The Brihanmumbai Municipal Corporation said in a statement that a hybrid of two omicron strains, BA.1 and BA.2, was found in a 50-year-old lady who had travelled to the city from South Africa in February.
Mumbai’s city administration reported India’s first case of the highly transmissible coronavirus variant, XE, on Wednesday. The hybrid of 2 omicron strains that is BA.1 and BA.2 was detected in a 50-year-old woman who had traveled to the city from South Africa in February, the Brihanmumbai Municipal Corporation said in a statement.
“The asymptomatic patient had no comorbidities and had been quarantined after being diagnosed almost a month later in March”, the BMC said.

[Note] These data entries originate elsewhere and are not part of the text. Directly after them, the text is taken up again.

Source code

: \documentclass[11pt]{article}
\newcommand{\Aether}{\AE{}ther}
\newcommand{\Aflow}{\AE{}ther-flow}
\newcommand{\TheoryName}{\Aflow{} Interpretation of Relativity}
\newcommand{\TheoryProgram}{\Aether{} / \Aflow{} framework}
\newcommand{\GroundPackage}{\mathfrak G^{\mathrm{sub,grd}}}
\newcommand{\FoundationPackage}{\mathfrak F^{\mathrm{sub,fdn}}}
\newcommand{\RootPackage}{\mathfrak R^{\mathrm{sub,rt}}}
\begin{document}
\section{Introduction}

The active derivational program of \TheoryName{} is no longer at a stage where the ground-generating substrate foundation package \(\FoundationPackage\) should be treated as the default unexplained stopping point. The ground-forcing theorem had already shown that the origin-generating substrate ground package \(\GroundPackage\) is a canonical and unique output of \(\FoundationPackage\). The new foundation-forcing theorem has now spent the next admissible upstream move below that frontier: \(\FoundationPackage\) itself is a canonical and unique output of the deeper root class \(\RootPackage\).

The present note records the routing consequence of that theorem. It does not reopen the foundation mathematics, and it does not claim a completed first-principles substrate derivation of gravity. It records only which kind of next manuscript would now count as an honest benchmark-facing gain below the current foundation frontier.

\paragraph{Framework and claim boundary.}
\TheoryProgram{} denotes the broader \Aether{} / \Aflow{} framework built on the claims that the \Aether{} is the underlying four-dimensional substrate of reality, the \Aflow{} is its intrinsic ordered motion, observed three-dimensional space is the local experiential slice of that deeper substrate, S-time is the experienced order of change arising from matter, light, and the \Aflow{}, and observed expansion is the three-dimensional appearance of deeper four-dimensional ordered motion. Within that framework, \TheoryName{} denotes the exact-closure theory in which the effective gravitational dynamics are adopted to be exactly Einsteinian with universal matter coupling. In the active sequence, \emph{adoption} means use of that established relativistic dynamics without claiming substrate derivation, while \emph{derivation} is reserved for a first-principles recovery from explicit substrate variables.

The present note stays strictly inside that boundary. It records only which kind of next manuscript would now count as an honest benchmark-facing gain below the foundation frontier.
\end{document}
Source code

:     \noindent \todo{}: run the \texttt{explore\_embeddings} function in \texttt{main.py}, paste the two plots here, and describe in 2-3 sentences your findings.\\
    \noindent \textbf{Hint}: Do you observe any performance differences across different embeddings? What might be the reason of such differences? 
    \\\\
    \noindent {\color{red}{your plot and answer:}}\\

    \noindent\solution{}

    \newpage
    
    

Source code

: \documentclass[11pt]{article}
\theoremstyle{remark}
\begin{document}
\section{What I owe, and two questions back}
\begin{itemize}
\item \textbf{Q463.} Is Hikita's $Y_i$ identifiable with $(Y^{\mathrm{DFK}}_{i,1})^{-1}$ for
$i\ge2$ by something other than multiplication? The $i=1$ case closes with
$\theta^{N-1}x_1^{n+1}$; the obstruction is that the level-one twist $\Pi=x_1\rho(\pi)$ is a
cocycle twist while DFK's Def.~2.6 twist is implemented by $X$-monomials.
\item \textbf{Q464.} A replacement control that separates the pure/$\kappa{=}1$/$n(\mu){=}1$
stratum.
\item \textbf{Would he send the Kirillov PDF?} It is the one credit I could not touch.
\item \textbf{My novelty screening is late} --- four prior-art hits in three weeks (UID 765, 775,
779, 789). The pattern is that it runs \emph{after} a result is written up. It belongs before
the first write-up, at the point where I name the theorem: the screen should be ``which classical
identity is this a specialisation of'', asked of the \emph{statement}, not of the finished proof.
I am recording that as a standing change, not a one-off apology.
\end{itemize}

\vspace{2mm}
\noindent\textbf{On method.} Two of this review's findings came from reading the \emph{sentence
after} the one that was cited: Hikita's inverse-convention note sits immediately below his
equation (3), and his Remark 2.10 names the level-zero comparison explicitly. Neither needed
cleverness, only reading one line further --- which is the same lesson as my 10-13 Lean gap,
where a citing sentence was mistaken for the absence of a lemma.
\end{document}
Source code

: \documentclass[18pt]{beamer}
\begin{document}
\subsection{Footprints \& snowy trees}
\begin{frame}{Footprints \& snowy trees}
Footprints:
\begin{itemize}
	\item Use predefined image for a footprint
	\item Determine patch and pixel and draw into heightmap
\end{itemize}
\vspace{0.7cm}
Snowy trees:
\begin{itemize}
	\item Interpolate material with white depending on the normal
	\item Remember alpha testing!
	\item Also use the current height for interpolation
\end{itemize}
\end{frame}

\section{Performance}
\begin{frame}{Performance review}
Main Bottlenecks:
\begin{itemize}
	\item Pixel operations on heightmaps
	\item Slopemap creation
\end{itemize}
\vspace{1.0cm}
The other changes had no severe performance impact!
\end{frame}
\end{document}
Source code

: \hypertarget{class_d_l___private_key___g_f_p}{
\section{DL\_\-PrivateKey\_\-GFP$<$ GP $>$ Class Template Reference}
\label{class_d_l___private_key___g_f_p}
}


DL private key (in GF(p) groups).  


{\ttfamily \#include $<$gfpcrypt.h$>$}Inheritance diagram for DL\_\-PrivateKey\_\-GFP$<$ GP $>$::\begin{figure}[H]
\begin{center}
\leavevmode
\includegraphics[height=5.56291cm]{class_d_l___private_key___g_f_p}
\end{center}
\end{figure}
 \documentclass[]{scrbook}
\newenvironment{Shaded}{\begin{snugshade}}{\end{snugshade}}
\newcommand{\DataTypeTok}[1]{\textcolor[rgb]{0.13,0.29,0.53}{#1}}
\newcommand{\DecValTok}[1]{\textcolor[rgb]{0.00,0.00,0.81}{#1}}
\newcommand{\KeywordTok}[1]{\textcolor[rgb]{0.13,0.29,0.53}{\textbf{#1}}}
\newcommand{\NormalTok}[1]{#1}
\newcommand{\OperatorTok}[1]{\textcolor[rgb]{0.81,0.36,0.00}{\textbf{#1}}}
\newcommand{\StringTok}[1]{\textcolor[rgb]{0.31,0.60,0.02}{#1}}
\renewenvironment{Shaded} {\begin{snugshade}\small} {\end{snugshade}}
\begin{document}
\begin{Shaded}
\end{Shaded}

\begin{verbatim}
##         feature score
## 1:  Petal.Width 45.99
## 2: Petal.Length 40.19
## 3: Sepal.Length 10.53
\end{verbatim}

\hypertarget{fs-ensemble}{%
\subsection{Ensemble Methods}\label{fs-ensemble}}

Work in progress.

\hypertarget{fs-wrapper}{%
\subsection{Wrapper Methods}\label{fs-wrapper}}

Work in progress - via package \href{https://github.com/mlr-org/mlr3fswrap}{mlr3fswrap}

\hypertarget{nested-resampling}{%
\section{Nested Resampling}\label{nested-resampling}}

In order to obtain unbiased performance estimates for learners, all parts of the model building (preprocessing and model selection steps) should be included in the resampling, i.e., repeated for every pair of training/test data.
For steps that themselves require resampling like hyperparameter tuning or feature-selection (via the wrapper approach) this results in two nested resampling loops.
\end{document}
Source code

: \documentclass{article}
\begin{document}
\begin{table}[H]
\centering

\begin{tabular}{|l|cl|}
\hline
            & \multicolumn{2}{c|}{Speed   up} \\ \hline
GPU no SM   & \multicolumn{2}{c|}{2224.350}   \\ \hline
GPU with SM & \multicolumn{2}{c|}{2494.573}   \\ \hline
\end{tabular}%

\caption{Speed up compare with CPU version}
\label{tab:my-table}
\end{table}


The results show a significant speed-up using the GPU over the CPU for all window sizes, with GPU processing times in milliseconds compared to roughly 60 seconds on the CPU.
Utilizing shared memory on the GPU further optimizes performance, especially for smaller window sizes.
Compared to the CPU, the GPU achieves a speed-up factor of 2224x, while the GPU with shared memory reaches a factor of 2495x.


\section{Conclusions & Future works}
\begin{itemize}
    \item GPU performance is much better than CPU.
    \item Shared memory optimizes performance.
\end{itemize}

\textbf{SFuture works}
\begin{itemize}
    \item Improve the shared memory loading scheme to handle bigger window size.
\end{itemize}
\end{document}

According to the World Health Organization, the hybrid strain, which was discovered in the United Kingdom, might be the most highly contagious variation ever. It is expected to spread 10% more easily than BA.2, which was already more transmissible than the original omicron.
What is the XE version of the coronavirus, and why should anyone be concerned?
The newly identified “XE” version of the coronavirus, a thread of Omicron, which induced the third wave of COVID-19 this winter, has not been previously found in India. The news of its detection raised fears of a new wave of outbreaks in India, where COVID-19 cases have already been dropping steadily and are already at their lowest level in more than two years.
The Omicron variety, which is responsible for more than 90% of infections this year, contains two significant sub-variants known as BA.1 and BA.2. There is also a BA.3 sub-variant, although it is less popular.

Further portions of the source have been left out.